| Work to complete |
Copy out every entry, keeping each character the same.

| Collection entries |
>>>
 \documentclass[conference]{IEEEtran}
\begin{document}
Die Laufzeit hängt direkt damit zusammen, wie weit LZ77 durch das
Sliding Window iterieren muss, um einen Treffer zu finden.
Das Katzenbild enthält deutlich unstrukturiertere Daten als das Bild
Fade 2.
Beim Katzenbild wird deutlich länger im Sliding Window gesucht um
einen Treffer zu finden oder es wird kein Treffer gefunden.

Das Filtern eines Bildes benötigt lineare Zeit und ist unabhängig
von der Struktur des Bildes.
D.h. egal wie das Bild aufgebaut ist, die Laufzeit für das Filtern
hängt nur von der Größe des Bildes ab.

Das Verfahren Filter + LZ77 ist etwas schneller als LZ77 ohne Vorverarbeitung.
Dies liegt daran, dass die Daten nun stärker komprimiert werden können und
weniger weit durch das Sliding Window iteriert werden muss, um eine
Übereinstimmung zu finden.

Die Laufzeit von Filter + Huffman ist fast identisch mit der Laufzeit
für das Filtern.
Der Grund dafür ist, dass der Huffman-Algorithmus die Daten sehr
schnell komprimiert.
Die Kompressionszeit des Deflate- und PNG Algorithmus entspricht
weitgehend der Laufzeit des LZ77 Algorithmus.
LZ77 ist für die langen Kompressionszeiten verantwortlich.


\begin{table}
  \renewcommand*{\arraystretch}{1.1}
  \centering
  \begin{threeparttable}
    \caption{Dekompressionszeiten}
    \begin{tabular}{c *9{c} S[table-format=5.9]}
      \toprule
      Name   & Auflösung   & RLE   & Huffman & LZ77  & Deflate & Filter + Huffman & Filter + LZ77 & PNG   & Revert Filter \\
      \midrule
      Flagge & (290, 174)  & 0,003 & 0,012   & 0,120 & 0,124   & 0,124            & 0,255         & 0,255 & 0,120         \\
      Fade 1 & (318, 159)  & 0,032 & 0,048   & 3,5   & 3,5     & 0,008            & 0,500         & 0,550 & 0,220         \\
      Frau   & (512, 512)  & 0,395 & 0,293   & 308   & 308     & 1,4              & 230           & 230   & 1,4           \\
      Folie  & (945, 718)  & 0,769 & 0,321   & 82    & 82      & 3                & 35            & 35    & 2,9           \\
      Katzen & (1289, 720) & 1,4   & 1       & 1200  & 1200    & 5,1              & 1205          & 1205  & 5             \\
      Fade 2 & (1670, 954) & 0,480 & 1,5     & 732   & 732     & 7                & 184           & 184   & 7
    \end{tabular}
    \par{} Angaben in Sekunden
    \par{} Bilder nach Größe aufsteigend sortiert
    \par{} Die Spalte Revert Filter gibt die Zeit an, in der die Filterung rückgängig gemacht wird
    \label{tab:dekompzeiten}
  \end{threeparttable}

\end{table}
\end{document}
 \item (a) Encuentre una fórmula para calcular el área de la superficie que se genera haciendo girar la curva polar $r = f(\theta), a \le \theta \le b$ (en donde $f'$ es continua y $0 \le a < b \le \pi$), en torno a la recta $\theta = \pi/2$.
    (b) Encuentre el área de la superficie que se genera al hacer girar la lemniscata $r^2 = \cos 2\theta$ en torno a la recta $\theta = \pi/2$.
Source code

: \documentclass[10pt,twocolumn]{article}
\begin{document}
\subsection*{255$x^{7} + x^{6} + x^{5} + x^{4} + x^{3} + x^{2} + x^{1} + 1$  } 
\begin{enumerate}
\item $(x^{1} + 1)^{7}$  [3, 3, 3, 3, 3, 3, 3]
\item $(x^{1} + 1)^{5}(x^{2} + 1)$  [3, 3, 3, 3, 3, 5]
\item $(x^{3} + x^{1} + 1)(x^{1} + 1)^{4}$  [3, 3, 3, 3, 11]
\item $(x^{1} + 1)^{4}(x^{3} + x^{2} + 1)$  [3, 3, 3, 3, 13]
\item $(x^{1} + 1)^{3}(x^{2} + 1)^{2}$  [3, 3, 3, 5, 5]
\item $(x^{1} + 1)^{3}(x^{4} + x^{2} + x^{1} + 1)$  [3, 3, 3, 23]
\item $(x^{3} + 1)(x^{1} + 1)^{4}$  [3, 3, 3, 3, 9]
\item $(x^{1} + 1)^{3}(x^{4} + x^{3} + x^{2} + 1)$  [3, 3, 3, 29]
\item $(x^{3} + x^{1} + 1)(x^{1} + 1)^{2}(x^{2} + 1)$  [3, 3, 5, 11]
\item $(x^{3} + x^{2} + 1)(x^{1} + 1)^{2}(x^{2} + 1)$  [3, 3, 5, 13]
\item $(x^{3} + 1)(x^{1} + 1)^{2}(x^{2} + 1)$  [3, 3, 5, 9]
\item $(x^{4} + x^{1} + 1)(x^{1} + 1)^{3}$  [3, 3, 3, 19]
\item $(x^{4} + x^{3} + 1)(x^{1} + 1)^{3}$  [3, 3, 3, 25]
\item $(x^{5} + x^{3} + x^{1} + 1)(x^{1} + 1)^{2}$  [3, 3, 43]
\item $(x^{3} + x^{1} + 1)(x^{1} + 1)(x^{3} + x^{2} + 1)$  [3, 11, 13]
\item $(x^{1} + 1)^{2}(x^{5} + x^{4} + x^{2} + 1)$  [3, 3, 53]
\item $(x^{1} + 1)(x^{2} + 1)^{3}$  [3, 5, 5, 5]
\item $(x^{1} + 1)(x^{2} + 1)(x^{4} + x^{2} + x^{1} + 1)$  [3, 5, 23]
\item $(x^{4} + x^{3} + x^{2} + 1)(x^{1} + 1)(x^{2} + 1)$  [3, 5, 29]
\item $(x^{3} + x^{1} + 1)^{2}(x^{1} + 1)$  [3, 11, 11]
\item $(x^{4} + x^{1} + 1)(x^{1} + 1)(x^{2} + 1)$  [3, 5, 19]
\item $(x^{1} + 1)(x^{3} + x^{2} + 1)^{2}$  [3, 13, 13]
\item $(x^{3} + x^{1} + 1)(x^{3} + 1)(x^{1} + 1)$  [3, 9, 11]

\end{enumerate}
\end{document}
<<<
| Result of the task |
 \documentclass[conference]{IEEEtran}
\begin{document}
Die Laufzeit hängt direkt damit zusammen, wie weit LZ77 durch das
Sliding Window iterieren muss, um einen Treffer zu finden.
Das Katzenbild enthält deutlich unstrukturiertere Daten als das Bild
Fade 2.
Beim Katzenbild wird deutlich länger im Sliding Window gesucht um
einen Treffer zu finden oder es wird kein Treffer gefunden.

Das Filtern eines Bildes benötigt lineare Zeit und ist unabhängig
von der Struktur des Bildes.
D.h. egal wie das Bild aufgebaut ist, die Laufzeit für das Filtern
hängt nur von der Größe des Bildes ab.

Das Verfahren Filter + LZ77 ist etwas schneller als LZ77 ohne Vorverarbeitung.
Dies liegt daran, dass die Daten nun stärker komprimiert werden können und
weniger weit durch das Sliding Window iteriert werden muss, um eine
Übereinstimmung zu finden.

Die Laufzeit von Filter + Huffman ist fast identisch mit der Laufzeit
für das Filtern.
Der Grund dafür ist, dass der Huffman-Algorithmus die Daten sehr
schnell komprimiert.
Die Kompressionszeit des Deflate- und PNG Algorithmus entspricht
weitgehend der Laufzeit des LZ77 Algorithmus.
LZ77 ist für die langen Kompressionszeiten verantwortlich.


\begin{table}
  \renewcommand*{\arraystretch}{1.1}
  \centering
  \begin{threeparttable}
    \caption{Dekompressionszeiten}
    \begin{tabular}{c *9{c} S[table-format=5.9]}
      \toprule
      Name   & Auflösung   & RLE   & Huffman & LZ77  & Deflate & Filter + Huffman & Filter + LZ77 & PNG   & Revert Filter \\
      \midrule
      Flagge & (290, 174)  & 0,003 & 0,012   & 0,120 & 0,124   & 0,124            & 0,255         & 0,255 & 0,120         \\
      Fade 1 & (318, 159)  & 0,032 & 0,048   & 3,5   & 3,5     & 0,008            & 0,500         & 0,550 & 0,220         \\
      Frau   & (512, 512)  & 0,395 & 0,293   & 308   & 308     & 1,4              & 230           & 230   & 1,4           \\
      Folie  & (945, 718)  & 0,769 & 0,321   & 82    & 82      & 3                & 35            & 35    & 2,9           \\
      Katzen & (1289, 720) & 1,4   & 1       & 1200  & 1200    & 5,1              & 1205          & 1205  & 5             \\
      Fade 2 & (1670, 954) & 0,480 & 1,5     & 732   & 732     & 7                & 184           & 184   & 7
    \end{tabular}
    \par{} Angaben in Sekunden
    \par{} Bilder nach Größe aufsteigend sortiert
    \par{} Die Spalte Revert Filter gibt die Zeit an, in der die Filterung rückgängig gemacht wird
    \label{tab:dekompzeiten}
  \end{threeparttable}

\end{table}
\end{document}
 \item (a) Encuentre una fórmula para calcular el área de la superficie que se genera haciendo girar la curva polar $r = f(\theta), a \le \theta \le b$ (en donde $f'$ es continua y $0 \le a < b \le \pi$), en torno a la recta $\theta = \pi/2$.
    (b) Encuentre el área de la superficie que se genera al hacer girar la lemniscata $r^2 = \cos 2\theta$ en torno a la recta $\theta = \pi/2$.
Source code

: \documentclass[10pt,twocolumn]{article}
\begin{document}
\subsection*{255$x^{7} + x^{6} + x^{5} + x^{4} + x^{3} + x^{2} + x^{1} + 1$  } 
\begin{enumerate}
\item $(x^{1} + 1)^{7}$  [3, 3, 3, 3, 3, 3, 3]
\item $(x^{1} + 1)^{5}(x^{2} + 1)$  [3, 3, 3, 3, 3, 5]
\item $(x^{3} + x^{1} + 1)(x^{1} + 1)^{4}$  [3, 3, 3, 3, 11]
\item $(x^{1} + 1)^{4}(x^{3} + x^{2} + 1)$  [3, 3, 3, 3, 13]
\item $(x^{1} + 1)^{3}(x^{2} + 1)^{2}$  [3, 3, 3, 5, 5]
\item $(x^{1} + 1)^{3}(x^{4} + x^{2} + x^{1} + 1)$  [3, 3, 3, 23]
\item $(x^{3} + 1)(x^{1} + 1)^{4}$  [3, 3, 3, 3, 9]
\item $(x^{1} + 1)^{3}(x^{4} + x^{3} + x^{2} + 1)$  [3, 3, 3, 29]
\item $(x^{3} + x^{1} + 1)(x^{1} + 1)^{2}(x^{2} + 1)$  [3, 3, 5, 11]
\item $(x^{3} + x^{2} + 1)(x^{1} + 1)^{2}(x^{2} + 1)$  [3, 3, 5, 13]
\item $(x^{3} + 1)(x^{1} + 1)^{2}(x^{2} + 1)$  [3, 3, 5, 9]
\item $(x^{4} + x^{1} + 1)(x^{1} + 1)^{3}$  [3, 3, 3, 19]
\item $(x^{4} + x^{3} + 1)(x^{1} + 1)^{3}$  [3, 3, 3, 25]
\item $(x^{5} + x^{3} + x^{1} + 1)(x^{1} + 1)^{2}$  [3, 3, 43]
\item $(x^{3} + x^{1} + 1)(x^{1} + 1)(x^{3} + x^{2} + 1)$  [3, 11, 13]
\item $(x^{1} + 1)^{2}(x^{5} + x^{4} + x^{2} + 1)$  [3, 3, 53]
\item $(x^{1} + 1)(x^{2} + 1)^{3}$  [3, 5, 5, 5]
\item $(x^{1} + 1)(x^{2} + 1)(x^{4} + x^{2} + x^{1} + 1)$  [3, 5, 23]
\item $(x^{4} + x^{3} + x^{2} + 1)(x^{1} + 1)(x^{2} + 1)$  [3, 5, 29]
\item $(x^{3} + x^{1} + 1)^{2}(x^{1} + 1)$  [3, 11, 11]
\item $(x^{4} + x^{1} + 1)(x^{1} + 1)(x^{2} + 1)$  [3, 5, 19]
\item $(x^{1} + 1)(x^{3} + x^{2} + 1)^{2}$  [3, 13, 13]
\item $(x^{3} + x^{1} + 1)(x^{3} + 1)(x^{1} + 1)$  [3, 9, 11]

\end{enumerate}
\end{document}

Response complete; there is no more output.